Data on rates of new methicillin-resistant Staphylococcus aureus (MRSA) infections (expressed as four clinical indicators) are reported by some Australian hospitals to the Australian Council on Healthcare Standards (ACHS) for accreditation purposes and are mandatorily reported by all NSW hospitals to the NSW Department of Health. Infections are classified according to whether they are acquired in the intensive care unit (ICU) or other wards and whether they are from sterile sites (blood cultures) or non-sterile sites.

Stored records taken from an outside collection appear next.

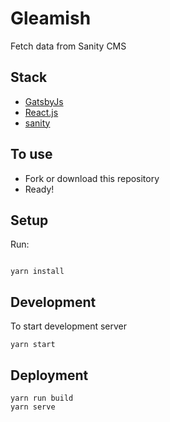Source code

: # Gleamish

Fetch data from Sanity CMS

## Stack

- [GatsbyJs](https://www.gatsbyjs.org/)
- [React.js](https://reactjs.org/)
- [sanity](https://www.sanity.io/)

## To use

- Fork or download this repository
- Ready!

## Setup

Run:

```

yarn install

```

## Development

To start development server

```
yarn start
```

## Deployment

```
yarn run build
yarn serve
```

The clinical indicators reflect four different site categories (ICU sterile site, ICU non-sterile site, non-ICU sterile site and non-ICU non-sterile site) and are expressed as the number of new health care-associated infections per 10 000 acute care bed-days. Clinical indicator rates were examined for any decline between the pre-campaign period (July–December 2005) and post-campaign period (January–July 2007), and were compared with trends over a similar period in states without a hand hygiene campaign.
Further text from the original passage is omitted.